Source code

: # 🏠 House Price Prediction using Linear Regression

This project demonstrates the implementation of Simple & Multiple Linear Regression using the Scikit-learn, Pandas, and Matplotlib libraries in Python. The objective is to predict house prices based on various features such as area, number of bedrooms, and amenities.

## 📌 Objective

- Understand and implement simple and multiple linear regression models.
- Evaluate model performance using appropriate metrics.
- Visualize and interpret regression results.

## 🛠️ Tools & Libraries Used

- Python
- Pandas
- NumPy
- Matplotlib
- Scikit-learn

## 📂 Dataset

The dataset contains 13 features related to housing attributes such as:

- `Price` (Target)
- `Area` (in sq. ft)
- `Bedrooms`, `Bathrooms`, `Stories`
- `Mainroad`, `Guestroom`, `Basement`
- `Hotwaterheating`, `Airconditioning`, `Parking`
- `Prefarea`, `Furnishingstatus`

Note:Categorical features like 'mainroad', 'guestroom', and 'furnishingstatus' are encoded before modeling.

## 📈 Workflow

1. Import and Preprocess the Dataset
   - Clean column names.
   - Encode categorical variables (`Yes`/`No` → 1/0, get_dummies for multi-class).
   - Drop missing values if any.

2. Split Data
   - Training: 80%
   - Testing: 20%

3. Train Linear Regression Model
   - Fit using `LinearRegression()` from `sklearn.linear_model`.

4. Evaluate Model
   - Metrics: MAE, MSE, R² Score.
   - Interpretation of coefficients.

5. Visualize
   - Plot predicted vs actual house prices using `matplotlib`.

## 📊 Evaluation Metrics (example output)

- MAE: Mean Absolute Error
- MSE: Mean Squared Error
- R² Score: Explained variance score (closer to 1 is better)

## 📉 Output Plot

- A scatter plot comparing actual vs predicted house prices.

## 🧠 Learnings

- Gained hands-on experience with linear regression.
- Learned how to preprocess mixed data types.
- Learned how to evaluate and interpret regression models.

WHAT TO DO: None of the lines above may be skipped. Transcribe each one exactly.

TASK ANSWER:
Source code

: # 🏠 House Price Prediction using Linear Regression

This project demonstrates the implementation of Simple & Multiple Linear Regression using the Scikit-learn, Pandas, and Matplotlib libraries in Python. The objective is to predict house prices based on various features such as area, number of bedrooms, and amenities.

## 📌 Objective

- Understand and implement simple and multiple linear regression models.
- Evaluate model performance using appropriate metrics.
- Visualize and interpret regression results.

## 🛠️ Tools & Libraries Used

- Python
- Pandas
- NumPy
- Matplotlib
- Scikit-learn

## 📂 Dataset

The dataset contains 13 features related to housing attributes such as:

- `Price` (Target)
- `Area` (in sq. ft)
- `Bedrooms`, `Bathrooms`, `Stories`
- `Mainroad`, `Guestroom`, `Basement`
- `Hotwaterheating`, `Airconditioning`, `Parking`
- `Prefarea`, `Furnishingstatus`

Note:Categorical features like 'mainroad', 'guestroom', and 'furnishingstatus' are encoded before modeling.

## 📈 Workflow

1. Import and Preprocess the Dataset
   - Clean column names.
   - Encode categorical variables (`Yes`/`No` → 1/0, get_dummies for multi-class).
   - Drop missing values if any.

2. Split Data
   - Training: 80%
   - Testing: 20%

3. Train Linear Regression Model
   - Fit using `LinearRegression()` from `sklearn.linear_model`.

4. Evaluate Model
   - Metrics: MAE, MSE, R² Score.
   - Interpretation of coefficients.

5. Visualize
   - Plot predicted vs actual house prices using `matplotlib`.

## 📊 Evaluation Metrics (example output)

- MAE: Mean Absolute Error
- MSE: Mean Squared Error
- R² Score: Explained variance score (closer to 1 is better)

## 📉 Output Plot

- A scatter plot comparing actual vs predicted house prices.

## 🧠 Learnings

- Gained hands-on experience with linear regression.
- Learned how to preprocess mixed data types.
- Learned how to evaluate and interpret regression models.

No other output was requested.